Exemples de cartes (à télécharger dans la présentation genially présentée plus haut)

 

Ce jeu peut être aisément adapté en changeant par exemple de catégorie lexicale à chaque tour : chaque élève doit alors citer un certain nombre de mots se rapportant à la catégorie tirée au sort. Une autre option est de de ne pas préciser le nombre de mots à trouver, l’élève remporte alors le nombre de points correspondant au nombre de mots trouvés et celui qui a remporté le plus de points peut être récompensé à l’aide de stickers, autocollants, goodies ADEAF / OFAJ …

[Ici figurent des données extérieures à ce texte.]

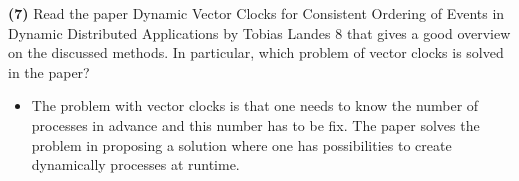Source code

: \documentclass[11pt]{article}
\renewcommand\part[1]{\vspace{.10in}\textbf{(#1)}}
\begin{document}
\part{7}
Read the paper Dynamic Vector Clocks for Consistent Ordering of Events in Dynamic Distributed
Applications by Tobias Landes 8
that gives a good overview on the discussed methods. In particular,
which problem of vector clocks is solved in the paper?


\begin{itemize}
	\item The problem with vector clocks is that one needs to know the number of processes in advance and this number has to be fix. The paper solves the problem in proposing a solution where one has possibilities to create dynamically processes at runtime.
\end{itemize}
\end{document}

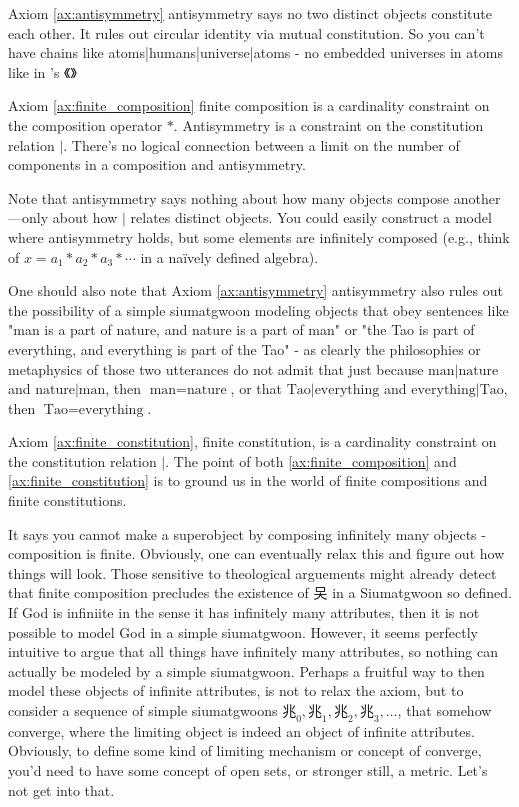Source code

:Axiom \ref{ax:antisymmetry} antisymmetry says no two distinct objects constitute each other. It rules out circular identity via mutual constitution. So you can't have chains like atoms|humans|universe|atoms - no embedded universes in atoms like in 's 《》 

Axiom \ref{ax:finite_composition} finite composition is a cardinality constraint on the composition operator $*$. Antisymmetry is a constraint on the constitution relation $|$. There's no logical connection between a limit on the number of components in a composition and antisymmetry.

Note that antisymmetry says nothing about how many objects compose another—only about how $|$ relates distinct objects. You could easily construct a model where antisymmetry holds, but some elements are infinitely composed (e.g., think of $x = a_1 * a_2 * a_3 * \cdots$ in a naïvely defined algebra).

One should also note that Axiom \ref{ax:antisymmetry} antisymmetry also rules out the possibility of a simple siumatgwoon modeling objects that obey sentences like "man is a part of nature, and nature is a part of man" or "the Tao is part of everything, and everything is part of the Tao" - as clearly the philosophies or metaphysics of those two utterances do not admit that just because $\text{man} | \text{nature}$ and $\text{nature} | \text{man}$, then $\text{man} = \text{nature}$, or that $\text{Tao} | \text{everything}$ and $\text{everything} | \text{Tao}$, then $\text{Tao} = \text{everything}$. 


Axiom \ref{ax:finite_constitution}, finite constitution, is a cardinality constraint on the constitution relation $|$. The point of both \ref{ax:finite_composition} and \ref{ax:finite_constitution} is to ground us in the world of finite compositions and finite constitutions. 

It says you cannot make a superobject by composing infinitely many objects - composition is finite. Obviously, one can eventually relax this and figure out how things will look. Those sensitive to theological arguements might already detect that finite composition precludes the existence of 㕦 in a Siumatgwoon so defined. If God is infiniite in the sense it has infinitely many attributes, then it is not possible to model God in a simple siumatgwoon. However, it seems perfectly intuitive to argue that all things have infinitely many attributes, so nothing can actually be modeled by a simple siumatgwoon. Perhaps a fruitful way to then model these objects of infinite attributes, is not to relax the axiom, but to consider a sequence of simple siumatgwoons $\text{兆}_0,\text{兆}_1, \text{兆}_2, \text{兆}_3, \ldots$, that somehow converge, where the limiting object is indeed an object of infinite attributes. Obviously, to define some kind of limiting mechanism or concept of converge, you'd need to have some concept of open sets, or stronger still, a metric. Let's not get into that. 


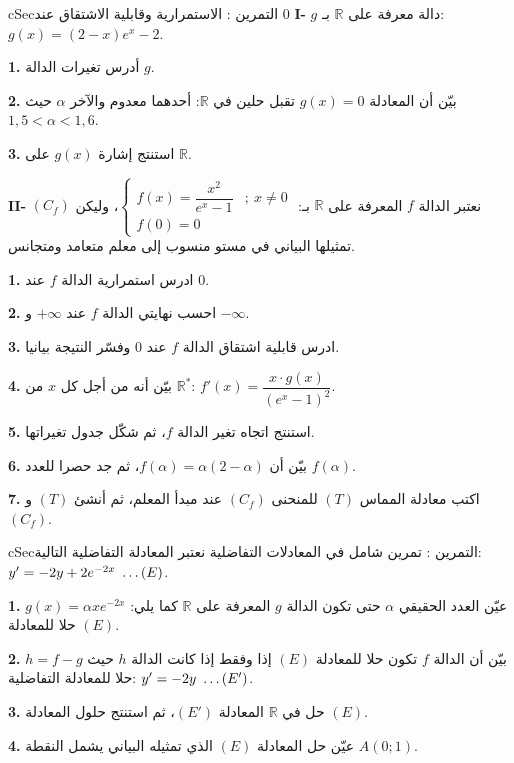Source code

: \documentclass[12pt,a4paper]{article}
\newenvironment{BOX}[2]{\begin{otherlanguage}{english}\begin{arbox}{#1}{#2}}{\end{arbox}\end{otherlanguage}}
\newcounter{exo}
\newenvironment{tamrin}[1]{\stepcounter{exo}\begin{BOX}{cSec}{التمرين \theexo: #1}}{\end{BOX}}
\renewcommand{\ldots}{\mathinner{\ldotp\ldotp\ldotp}}
\newcommand{\R}{\mathbb{R}}
\newcommand{\QQ}[1]{\par\smallskip\textbf{#1.} }
\begin{document}
\begin{tamrin}{الاستمرارية وقابلية الاشتقاق عند $0$}
\textbf{I-} $g$ دالة معرفة على $\R$ بـ: $g(x)=(2-x)e^{x}-2$.
\QQ{1} أدرس تغيرات الدالة $g$.
\QQ{2} بيّن أن المعادلة $g(x)=0$ تقبل حلين في $\R$: أحدهما معدوم والآخر $\alpha$ حيث $1{,}5<\alpha<1{,}6$.
\QQ{3} استنتج إشارة $g(x)$ على $\R$.

\textbf{II-} نعتبر الدالة $f$ المعرفة على $\R$ بـ: $\left\{\begin{array}{ll}f(x)=\dfrac{x^{2}}{e^{x}-1}&;\ x\neq0\\[6pt] f(0)=0&\end{array}\right.$، وليكن $(C_f)$ تمثيلها البياني في مستو منسوب إلى معلم متعامد ومتجانس.
\QQ{1} ادرس استمرارية الدالة $f$ عند $0$.
\QQ{2} احسب نهايتي الدالة $f$ عند $+\infty$ و $-\infty$.
\QQ{3} ادرس قابلية اشتقاق الدالة $f$ عند $0$ وفسّر النتيجة بيانيا.
\QQ{4} بيّن أنه من أجل كل $x$ من $\R^{*}$: $f'(x)=\dfrac{x\cdot g(x)}{\left(e^{x}-1\right)^{2}}$.
\QQ{5} استنتج اتجاه تغير الدالة $f$، ثم شكّل جدول تغيراتها.
\QQ{6} بيّن أن $f(\alpha)=\alpha(2-\alpha)$، ثم جد حصرا للعدد $f(\alpha)$.
\QQ{7} اكتب معادلة المماس $(T)$ للمنحنى $(C_f)$ عند مبدأ المعلم، ثم أنشئ $(T)$ و $(C_f)$.
\end{tamrin}

\begin{tamrin}{تمرين شامل في المعادلات التفاضلية}
نعتبر المعادلة التفاضلية التالية: $y'=-2y+2e^{-2x}\ \ldots(E)$.
\QQ{1} عيّن العدد الحقيقي $\alpha$ حتى تكون الدالة $g$ المعرفة على $\R$ كما يلي: $g(x)=\alpha xe^{-2x}$ حلا للمعادلة $(E)$.
\QQ{2} بيّن أن الدالة $f$ تكون حلا للمعادلة $(E)$ إذا وفقط إذا كانت الدالة $h$ حيث $h=f-g$ حلا للمعادلة التفاضلية: $y'=-2y\ \ldots(E')$.
\QQ{3} حل في $\R$ المعادلة $(E')$، ثم استنتج حلول المعادلة $(E)$.
\QQ{4} عيّن حل المعادلة $(E)$ الذي تمثيله البياني يشمل النقطة $A(0;1)$.
\end{tamrin}
\end{document}
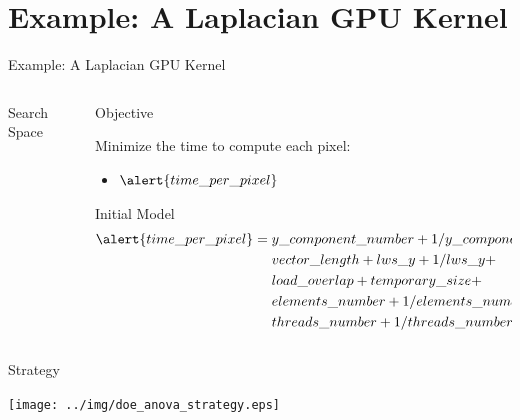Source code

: \documentclass[10pt, compress, aspectratio=169, xcolor={table,usenames,dvipsnames}]{beamer}
\begin{document}
\section{Example: A Laplacian GPU Kernel}
\label{sec:org86e4d1b}
\begin{frame}[label={sec:org97cc2ab}]{Example: A Laplacian GPU Kernel}
\begin{columns}
\begin{column}{0.5\columnwidth}
\begin{block}{Search Space}
\vspace{-.2cm}


\end{block}
\end{column}
\begin{column}{0.5\columnwidth}
\begin{block}{Objective}
\vspace{.2cm}

\alert{Minimize} the \alert{time to compute each pixel}:
\begin{itemize}
\item \(\alert{time\_per\_pixel}\)
\end{itemize}

\begin{block}{Initial Model}
\scriptsize
\begin{align*}
      \alert{time\_per\_pixel} = & \; y\_component\_number + 1 / y\_component\_number + \\
                        & \; vector\_length + lws\_y + 1 / lws\_y + \\
                        & \; load\_overlap + temporary\_size + \\
                        & \; elements\_number + 1 / elements\_number + \\
                        & \; threads\_number + 1 / threads\_number
\end{align*}
\normalsize
\end{block}
\end{block}
\end{column}
\end{columns}
\end{frame}
\begin{frame}[label={sec:org149b617}]{Strategy}
\begin{center}
\texttt{[image: ../img/doe\_anova\_strategy.eps]}
\end{center}
\end{frame}
\end{document}
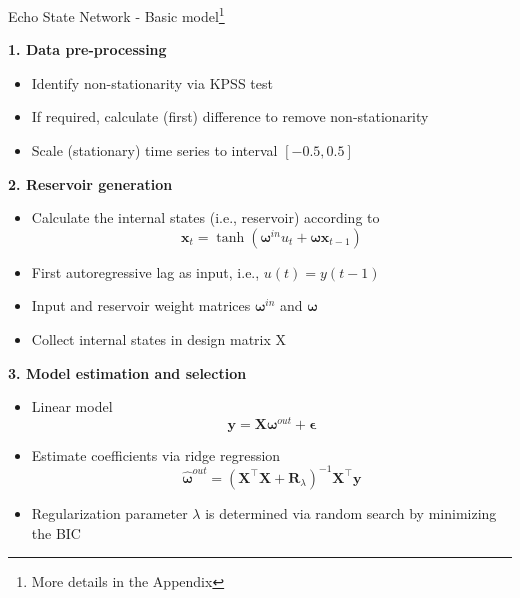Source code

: \documentclass[aspectratio=169]{beamer}
\begin{document}
\begin{frame}[t]{Echo State Network - Basic model\footnote{More details in the Appendix}}
    \begin{minipage}[t]{0.33\textwidth}
        \vspace{0pt}
        \textbf{1. Data pre-processing}
        \begin{itemize}
            \item Identify non-stationarity via KPSS test
			\item If required, calculate (first) difference to remove non-stationarity
			\item Scale (stationary) time series to interval $[-0.5, 0.5]$
        \end{itemize}
    \end{minipage}%
    \hfill
    \begin{minipage}[t]{0.33\textwidth}
        \vspace{0pt}
        \textbf{2. Reservoir generation}
        \begin{itemize}
            \item Calculate the internal states (i.e., reservoir) according to
				\begin{equation*}
					\mathbf{x}_{t} = \tanh \left( {\boldsymbol{\omega}^{in}} u_{t} + \boldsymbol{\omega} \mathbf{x}_{t-1} \right)
				\end{equation*}
			\item First autoregressive lag as input, i.e., $u(t) = y(t-1)$
			\item Input and reservoir weight matrices $\boldsymbol{\omega}^{in}$ and $\boldsymbol{\omega}$
			\item Collect internal states in design matrix X
        \end{itemize}
    \end{minipage}
    \hfill
    \begin{minipage}[t]{0.33\textwidth}
        \vspace{0pt}
        \textbf{3. Model estimation and selection}
        \begin{itemize}
            \item Linear model
            	\begin{equation*}
            	\mathbf{y} = \mathbf{X} \boldsymbol{\omega}^{out} + \boldsymbol{\epsilon}
				\end{equation*}
			\item Estimate coefficients via ridge regression
				\begin{equation*}
				\boldsymbol{\hat{\omega}}^{out} = (\mathbf{X}^\top \mathbf{X} + \mathbf{R}_{\lambda})^{-1}\mathbf{X}^\top\mathbf{y}
				\end{equation*}
			\item Regularization parameter $\lambda$ is determined via random search by minimizing the BIC
        \end{itemize}
    \end{minipage}
\end{frame}
\end{document}
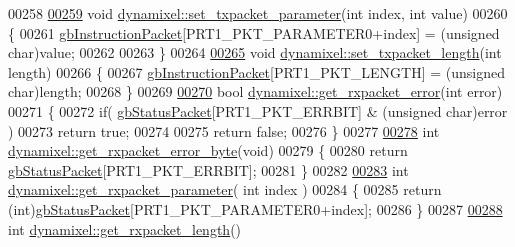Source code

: \begin{DoxyCode}
00258 
\hypertarget{a00012_source_l00259}{}\hyperlink{a00003_a2c3d31bbbed70a69918e9972a620384b}{00259} \textcolor{keywordtype}{void} \hyperlink{a00003_a2c3d31bbbed70a69918e9972a620384b}{dynamixel::set\_txpacket\_parameter}(\textcolor{keywordtype}{int} index, \textcolor{keywordtype}{int} value)
00260 \{
00261     \hyperlink{a00003_afd94dcf01b8e96298727776e222de722}{gbInstructionPacket}[PRT1\_PKT\_PARAMETER0+index] = (\textcolor{keywordtype}{unsigned} char)value;
00262 
00263 \}
00264 
\hypertarget{a00012_source_l00265}{}\hyperlink{a00003_a829278f48e21c810b172eb8cab3b86de}{00265} \textcolor{keywordtype}{void} \hyperlink{a00003_a829278f48e21c810b172eb8cab3b86de}{dynamixel::set\_txpacket\_length}(\textcolor{keywordtype}{int} length)
00266 \{
00267     \hyperlink{a00003_afd94dcf01b8e96298727776e222de722}{gbInstructionPacket}[PRT1\_PKT\_LENGTH] = (\textcolor{keywordtype}{unsigned} char)length;
00268 \}
00269 
\hypertarget{a00012_source_l00270}{}\hyperlink{a00003_a843b0aac721e4264e7e3097f80980243}{00270} \textcolor{keywordtype}{bool}  \hyperlink{a00003_a843b0aac721e4264e7e3097f80980243}{dynamixel::get\_rxpacket\_error}(\textcolor{keywordtype}{int} error)
00271 \{
00272     \textcolor{keywordflow}{if}( \hyperlink{a00003_aa57c86d3bbbeaf5c9d4f6bd00376b04f}{gbStatusPacket}[PRT1\_PKT\_ERRBIT] & (\textcolor{keywordtype}{unsigned} \textcolor{keywordtype}{char})error )
00273         \textcolor{keywordflow}{return} \textcolor{keyword}{true};
00274 
00275     \textcolor{keywordflow}{return} \textcolor{keyword}{false};
00276 \}
00277 
\hypertarget{a00012_source_l00278}{}\hyperlink{a00003_a6e62341ef9f51b6e152e769bd7be9d75}{00278} \textcolor{keywordtype}{int} \hyperlink{a00003_a6e62341ef9f51b6e152e769bd7be9d75}{dynamixel::get\_rxpacket\_error\_byte}(\textcolor{keywordtype}{void})
00279 \{
00280     \textcolor{keywordflow}{return} \hyperlink{a00003_aa57c86d3bbbeaf5c9d4f6bd00376b04f}{gbStatusPacket}[PRT1\_PKT\_ERRBIT];
00281 \}
00282 
\hypertarget{a00012_source_l00283}{}\hyperlink{a00003_a68b5fa99719a9aec0734ecfb0635503b}{00283} \textcolor{keywordtype}{int}  \hyperlink{a00003_a68b5fa99719a9aec0734ecfb0635503b}{dynamixel::get\_rxpacket\_parameter}( \textcolor{keywordtype}{int} index )
00284 \{
00285     \textcolor{keywordflow}{return} (\textcolor{keywordtype}{int})\hyperlink{a00003_aa57c86d3bbbeaf5c9d4f6bd00376b04f}{gbStatusPacket}[PRT1\_PKT\_PARAMETER0+index];
00286 \}
00287 
\hypertarget{a00012_source_l00288}{}\hyperlink{a00003_ae9cc18fdeda8329f68fa0f2f0a7a9aba}{00288} \textcolor{keywordtype}{int}  \hyperlink{a00003_ae9cc18fdeda8329f68fa0f2f0a7a9aba}{dynamixel::get\_rxpacket\_length}()

\end{DoxyCode}
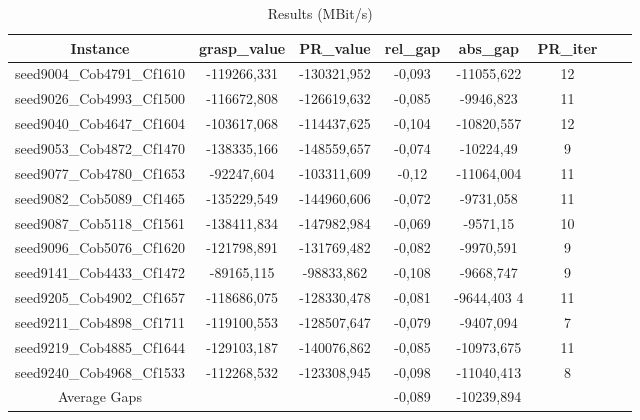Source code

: \documentclass[a4paper]{article}
\begin{document}
\begin{center}
\begin{longtable}{cccccccc}
\caption{Results (MBit/s)  }
\tabularnewline
\hline
Instance & grasp\_value & PR\_value & rel\_gap & abs\_gap  & PR\_iter\\
\hline
seed9004\_Cob4791\_Cf1610 & -119266,331 & -130321,952 & -0,093 & -11055,622  & 12\\
\hline
seed9026\_Cob4993\_Cf1500 & -116672,808 & -126619,632 & -0,085 & -9946,823 & 11\\
\hline
seed9040\_Cob4647\_Cf1604 & -103617,068 & -114437,625 & -0,104 & -10820,557  & 12\\
\hline
seed9053\_Cob4872\_Cf1470 & -138335,166 & -148559,657 & -0,074 & -10224,49 & 9\\
\hline
seed9077\_Cob4780\_Cf1653 & -92247,604 & -103311,609 & -0,12 & -11064,004 &11\\
\hline
seed9082\_Cob5089\_Cf1465 & -135229,549 & -144960,606 & -0,072 & -9731,058 & 11\\
\hline
seed9087\_Cob5118\_Cf1561 & -138411,834 & -147982,984 & -0,069 & -9571,15  & 10\\
\hline
seed9096\_Cob5076\_Cf1620 & -121798,891 & -131769,482 & -0,082 & -9970,591  & 9\\
\hline
seed9141\_Cob4433\_Cf1472 & -89165,115 & -98833,862 & -0,108 & -9668,747 & 9\\
\hline
seed9205\_Cob4902\_Cf1657 & -118686,075 & -128330,478 & -0,081 & -9644,403 4 & 11\\
\hline
seed9211\_Cob4898\_Cf1711 & -119100,553 & -128507,647 & -0,079 & -9407,094  & 7\\
\hline
seed9219\_Cob4885\_Cf1644 & -129103,187 & -140076,862 & -0,085 & -10973,675  & 11\\
\hline
seed9240\_Cob4968\_Cf1533 & -112268,532 & -123308,945 & -0,098 & -11040,413  & 8\\
\hline
\hline
Average Gaps & & & -0,089 & -10239,894 & & \\
\hline
\hline
\end{longtable}
\end{center}
\end{document}
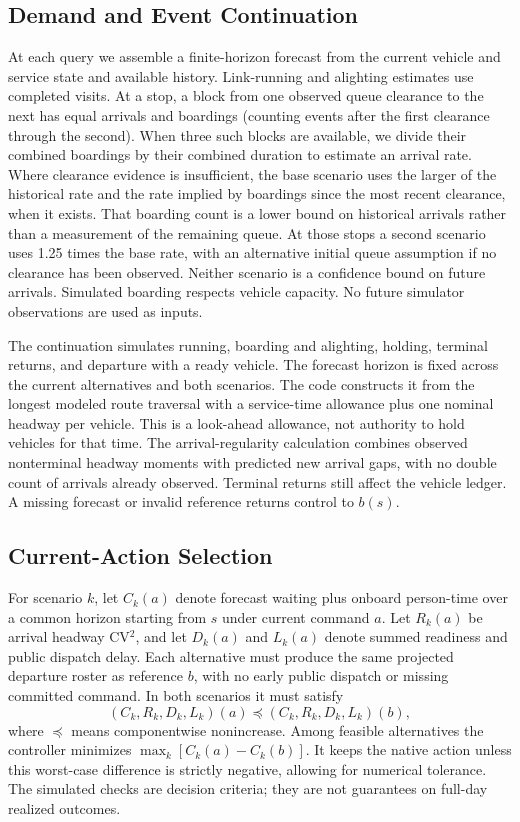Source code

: \documentclass[journal]{IEEEtran}
\begin{document}
\subsection{Demand and Event Continuation}
At each query we assemble a finite-horizon forecast from the current vehicle and service state and available history. Link-running and alighting estimates use completed visits. At a stop, a block from one observed queue clearance to the next has equal arrivals and boardings (counting events after the first clearance through the second). When three such blocks are available, we divide their combined boardings by their combined duration to estimate an arrival rate. Where clearance evidence is insufficient, the base scenario uses the larger of the historical rate and the rate implied by boardings since the most recent clearance, when it exists. That boarding count is a lower bound on historical arrivals rather than a measurement of the remaining queue. At those stops a second scenario uses 1.25 times the base rate, with an alternative initial queue assumption if no clearance has been observed. Neither scenario is a confidence bound on future arrivals. Simulated boarding respects vehicle capacity. No future simulator observations are used as inputs.

The continuation simulates running, boarding and alighting, holding, terminal returns, and departure with a ready vehicle. The forecast horizon is fixed across the current alternatives and both scenarios. The code constructs it from the longest modeled route traversal with a service-time allowance plus one nominal headway per vehicle. This is a look-ahead allowance, not authority to hold vehicles for that time. The arrival-regularity calculation combines observed nonterminal headway moments with predicted new arrival gaps, with no double count of arrivals already observed. Terminal returns still affect the vehicle ledger. A missing forecast or invalid reference returns control to $b(s)$.

\subsection{Current-Action Selection}
For scenario $k$, let $C_k(a)$ denote forecast waiting plus onboard person-time over a common horizon starting from $s$ under current command $a$. Let $R_k(a)$ be arrival headway CV$^2$, and let $D_k(a)$ and $L_k(a)$ denote summed readiness and public dispatch delay. Each alternative must produce the same projected departure roster as reference $b$, with no early public dispatch or missing committed command. In both scenarios it must satisfy
\begin{equation}
  (C_k,R_k,D_k,L_k)(a) \preceq (C_k,R_k,D_k,L_k)(b),
\end{equation}
where $\preceq$ means componentwise nonincrease. Among feasible alternatives the controller minimizes $\max_k[C_k(a)-C_k(b)]$. It keeps the native action unless this worst-case difference is strictly negative, allowing for numerical tolerance. The simulated checks are decision criteria; they are not guarantees on full-day realized outcomes.
\end{document}
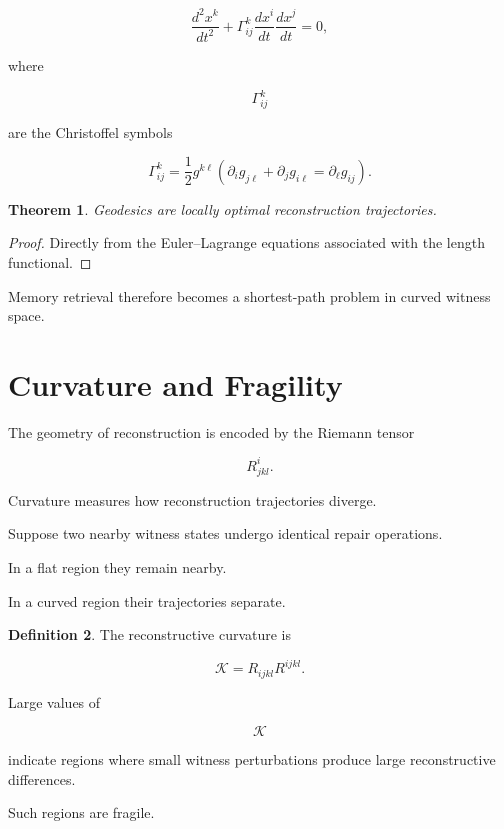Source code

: \documentclass[12pt,oneside]{book}
\theoremstyle{plain} \newtheorem{theorem}{Theorem}[chapter] \newtheorem{lemma}[theorem]{Lemma} \newtheorem{proposition}[theorem]{Proposition} \newtheorem{corollary}[theorem]{Corollary}
\theoremstyle{definition} \newtheorem{definition}[theorem]{Definition} \newtheorem{axiom}[theorem]{Axiom} \newtheorem{construction}[theorem]{Construction}
\theoremstyle{remark} \newtheorem{remark}[theorem]{Remark} \newtheorem{example}[theorem]{Example}
\begin{document}
\[
\frac{d^2x^k}{dt^2}
+
\Gamma^k_{ij}
\frac{dx^i}{dt}
\frac{dx^j}{dt}
=
0,
\]

where

\[
\Gamma^k_{ij}
\]

are the Christoffel symbols

\[
\Gamma^k_{ij}
=
\frac12
g^{k\ell}
\left(
\partial_i g_{j\ell}
+
\partial_j g_{i\ell}
=
\partial_\ell g_{ij}
\right).
\]

\begin{theorem}

Geodesics are locally optimal reconstruction trajectories.

\end{theorem}

\begin{proof}

Directly from the Euler--Lagrange equations associated with the length functional.

\end{proof}

Memory retrieval therefore becomes a shortest-path problem in curved witness space.

\section{Curvature and Fragility}

The geometry of reconstruction is encoded by the Riemann tensor

\[
R^i_{jkl}.
\]

Curvature measures how reconstruction trajectories diverge.

Suppose two nearby witness states undergo identical repair operations.

In a flat region they remain nearby.

In a curved region their trajectories separate.

\begin{definition}

The reconstructive curvature is

\[
\mathcal K
=
R_{ijkl}
R^{ijkl}.
\]

\end{definition}

Large values of

\[
\mathcal K
\]

indicate regions where small witness perturbations produce large reconstructive differences.

Such regions are fragile.
\end{document}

Pour complexifier, il est aussi possible d’adapter le jeu du petit baccalauréat : Chaque élève dispose d’une feuille avec différentes catégories, les élèves se mettent d’accord sur une lettre et chacun doit, en temps limité, trouver pour chaque catégorie un mot commençant par la lettre choisie.

 

Si les occasions de faire répéter le lexique sont donc nombreuses, nous retiendrons en conclusion que l'apprentissage d'une langue étrangère et notamment l’acquisition du lexique, demande une approche stratégique et méthodique. La compréhension des mécanismes de la mémoire, comme l'a souligné Ebbinghaus, met en lumière l'importance de la répétition espacée pour une maîtrise durable du lexique et la diversité des supports et des activités, illustrée par les exemples présentés, constitue un ensemble de pistes permettant d’offrir aux élèves des opportunités multiples pour s'engager pleinement dans leur apprentissage linguistique. C’est finalement en combinant différentes approches que les enseignants pourront guider leurs élèves vers une acquisition plus efficace et plus gratifiante du lexique, nécessaire à la construction de leurs compétences linguistiques de compréhension et d’expression.